# Aim of the task
Throughout the material, count the lines with the word "display" in them, and answer with only the figure.

# Data listing

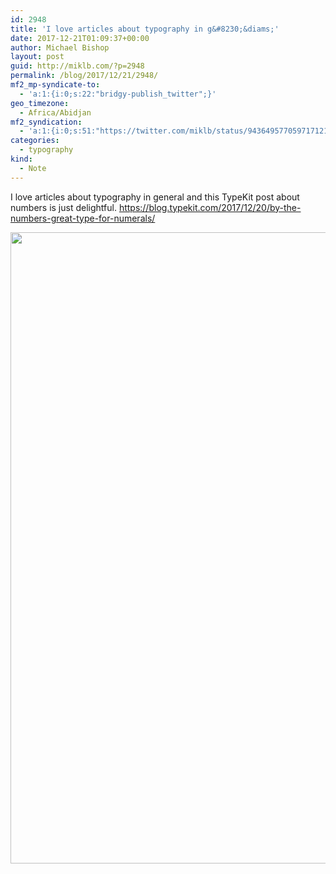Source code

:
 ```yaml
---
id: 2948
title: 'I love articles about typography in g&#8230;&diams;'
date: 2017-12-21T01:09:37+00:00
author: Michael Bishop
layout: post
guid: http://miklb.com/?p=2948
permalink: /blog/2017/12/21/2948/
mf2_mp-syndicate-to:
  - 'a:1:{i:0;s:22:"bridgy-publish_twitter";}'
geo_timezone:
  - Africa/Abidjan
mf2_syndication:
  - 'a:1:{i:0;s:51:"https://twitter.com/miklb/status/943649577059717121";}'
categories:
  - typography
kind:
  - Note
---
```

I love articles about typography in general and this TypeKit post about numbers is just delightful. <https://blog.typekit.com/2017/12/20/by-the-numbers-great-type-for-numerals/>

<img src="https://typekit.files.wordpress.com/2017/12/04-blenny.png" width="998" height="1010" class="u-featured alignnone size-large" />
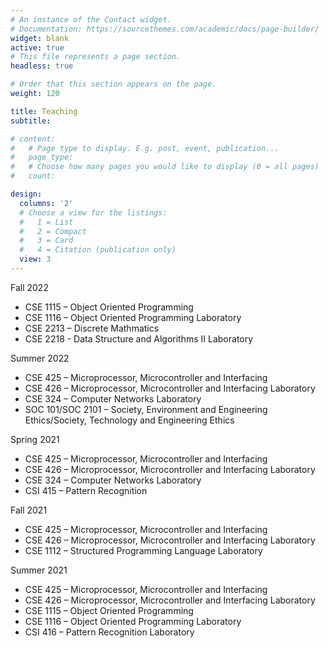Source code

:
 ```yaml
---
# An instance of the Contact widget.
# Documentation: https://sourcethemes.com/academic/docs/page-builder/
widget: blank
active: true
# This file represents a page section.
headless: true

# Order that this section appears on the page.
weight: 120

title: Teaching
subtitle:

# content:
#   # Page type to display. E.g. post, event, publication...
#   page_type: 
#   # Choose how many pages you would like to display (0 = all pages)
#   count: 

design:
  columns: '2'
  # Choose a view for the listings:
  #   1 = List
  #   2 = Compact
  #   3 = Card
  #   4 = Citation (publication only)
  view: 3
---
```


<div class="col py-2">
   <div class="card">
      <div class="card-body">
        <div class="d-flex align-content-start">
          <div>
            <div class="section-subheading card-title exp-title text-muted my-0">Fall 2022</div>
          </div>
        </div>
        <div class="card-text">
          <ul>
              <li>CSE 1115 – Object Oriented Programming</li>
              <li>CSE 1116 – Object Oriented Programming Laboratory</li>
              <li>CSE 2213 – Discrete Mathmatics</li>
              <li>CSE 2218 - Data Structure and Algorithms II Laboratory</li>
          </ul>
        </div>
      </div>
   </div>
</div>

<div class="col py-2">
   <div class="card">
      <div class="card-body">
        <div class="d-flex align-content-start">
          <div>
            <div class="section-subheading card-title exp-title text-muted my-0">Summer 2022</div>
          </div>
        </div>
        <div class="card-text">
          <ul>
              <li>CSE 425 – Microprocessor, Microcontroller and Interfacing</li>
              <li>CSE 426 – Microprocessor, Microcontroller and Interfacing Laboratory</li>
              <li>CSE 324 – Computer Networks Laboratory</li>
              <li>SOC 101/SOC 2101 – Society, Environment and Engineering Ethics/Society, Technology and Engineering Ethics</li>
          </ul>
        </div>
      </div>
   </div>
</div>

<div class="col py-2">
   <div class="card">
      <div class="card-body">
        <div class="d-flex align-content-start">
          <div>
            <div class="section-subheading card-title exp-title text-muted my-0">Spring 2021</div>
          </div>
        </div>
        <div class="card-text">
          <ul>
              <li>CSE 425 – Microprocessor, Microcontroller and Interfacing</li>
              <li>CSE 426 – Microprocessor, Microcontroller and Interfacing Laboratory</li>
              <li>CSE 324 – Computer Networks Laboratory</li>
              <li>CSI 415 – Pattern Recognition</li>
          </ul>
        </div>
      </div>
   </div>
</div>

<div class="col py-2">
   <div class="card">
      <div class="card-body">
        <div class="d-flex align-content-start">
          <div>
            <div class="section-subheading card-title exp-title text-muted my-0">Fall 2021</div>
          </div>
        </div>
        <div class="card-text">
          <ul>
              <li>CSE 425 – Microprocessor, Microcontroller and Interfacing</li>
              <li>CSE 426 – Microprocessor, Microcontroller and Interfacing Laboratory</li>
              <li>CSE 1112 –  Structured Programming Language Laboratory</li>
          </ul>
        </div>
      </div>
   </div>
</div>

<div class="col py-2">
   <div class="card">
      <div class="card-body">
        <div class="d-flex align-content-start">
          <div>
            <div class="section-subheading card-title exp-title text-muted my-0">Summer 2021</div>
          </div>
        </div>
        <div class="card-text">
          <ul>
              <li>CSE 425 – Microprocessor, Microcontroller and Interfacing</li>
              <li>CSE 426 – Microprocessor, Microcontroller and Interfacing Laboratory</li>
              <li>CSE 1115 – Object Oriented Programming</li>
              <li>CSE 1116 – Object Oriented Programming Laboratory</li>
              <li>CSI 416 – Pattern Recognition Laboratory</li>
          </ul>
        </div>
      </div>
   </div>
</div>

# Answer space
2